While it’s uncertain how many people associate ASMR with sexuality, and ASMRtists can of course come in any shape or gender, there’s certainly a grey area here, evidenced by the fact that the highest number of ASMR clicks are going to angelic, soft-speaking girls in their 20s combing puppies, tapping their fingernails on glass, sometimes roleplaying as store clerks, dentists, or sci-fi maidens.

And ASMR’s chief proponent and gold standard on YouTube is unequivocally Ally Maque, otherwise known as the host of ASMRrequests and the VR-centric vlog PixelWhipt (all of the above examples are from her work). Amassing over 90 million views across her ASMR videos, Maque is far and way the most technologically adept, capturing audio using a number of binaural microphones, at some points even using one of those equally weird-looking 360 microphone rigs.

Omni 2 360 microphone
Omni 2 360 microphone

Check out one of Ally’s more sensual 360 videos to get a better idea of what she’s tapping into. Don’t worry, it’s all wholesome PG fun.

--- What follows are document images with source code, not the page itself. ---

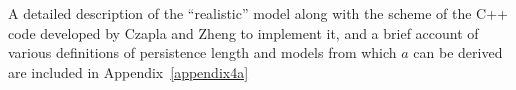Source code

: A detailed description of the  ``realistic'' model along with the scheme
of the C++  code developed by Czapla and Zheng to  implement it, and a
brief account of various  definitions of persistence length and models
from which $a$ can be derived are included in Appendix~\ref{appendix4a}





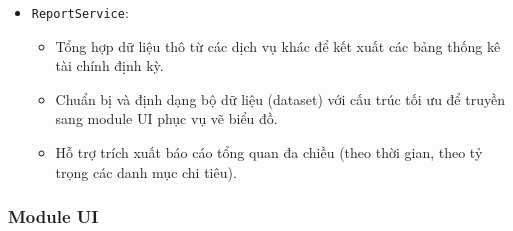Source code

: \documentclass[12pt,letterpaper]{article}
\begin{document}
\begin{itemize}
\begin{itemize}
\begin{itemize}
            \item Đánh giá tỷ lệ chi tiêu và tạo dữ liệu cảnh báo trạng thái (over\_budget) khi tổng chi vượt quá hạn mức ngân sách đã thiết lập.
        \end{itemize}
        \item \texttt{ReportService}:
        \begin{itemize}
            \item Tổng hợp dữ liệu thô từ các dịch vụ khác để kết xuất các bảng thống kê tài chính định kỳ.
            \item Chuẩn bị và định dạng bộ dữ liệu (dataset) với cấu trúc tối ưu để truyền sang module UI phục vụ vẽ biểu đồ.
            \item Hỗ trợ trích xuất báo cáo tổng quan đa chiều (theo thời gian, theo tỷ trọng các danh mục chi tiêu).
        \end{itemize}
    \end{itemize}
\end{itemize}
\subsubsection{Module UI}
\end{document}
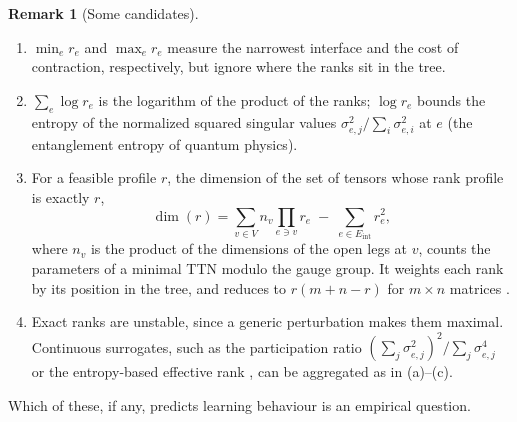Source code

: \documentclass[11pt]{article}
\newcommand{\Eint}{E_{\mathrm{int}}}
\theoremstyle{definition}
\newtheorem{remark}[theorem]{Remark}
\numberwithin{equation}{section}
\begin{document}
\begin{remark}[Some candidates]\label{rem:capacity-candidates}
\leavevmode
\begin{enumerate}[label=(\alph*),nosep]
\item $\min_er_e$ and $\max_er_e$ measure the narrowest interface and the cost of contraction, respectively, but ignore where the ranks sit in the tree.
\item $\sum_e\log r_e$ is the logarithm of the product of the ranks; $\log r_e$ bounds the entropy of the normalized squared singular values $\sigma_{e,j}^2/\sum_i\sigma_{e,i}^2$ at $e$ (the entanglement entropy of quantum physics).
\item For a feasible profile $r$, the dimension of the set of tensors whose rank profile is exactly $r$,
\[
\dim(r)=\sum_{v\in V}n_v\prod_{e\ni v}r_e\;-\;\sum_{e\in\Eint}r_e^2,
\]
where $n_v$ is the product of the dimensions of the open legs at $v$, counts the parameters of a minimal TTN modulo the gauge group. It weights each rank by its position in the tree, and reduces to $r(m+n-r)$ for $m\times n$ matrices \citep{holtz2012manifolds,uschmajew2013geometry}.
\item Exact ranks are unstable, since a generic perturbation makes them maximal. Continuous surrogates, such as the participation ratio $(\sum_j\sigma_{e,j}^2)^2/\sum_j\sigma_{e,j}^4$ \citep[Section~9.4]{hfl_diagonal} or the entropy-based effective rank \citep{roy2007effective}, can be aggregated as in (a)--(c).
\end{enumerate}
Which of these, if any, predicts learning behaviour is an empirical question.
\end{remark}
\end{document}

Lastly, there is an entire sub-genre of adult ASMR videos (2D) that can be found on major adult sites, the most popular of which has topped over a million views (we do the research so you don’t have to). So maybe VR Bangers isn’t really so far out with their rubber mannequin-camera-rig-head-thing as we initially thought, because there’s obviously a prospective market in all of this.

We can only hope the studio doesn’t film near mirrors.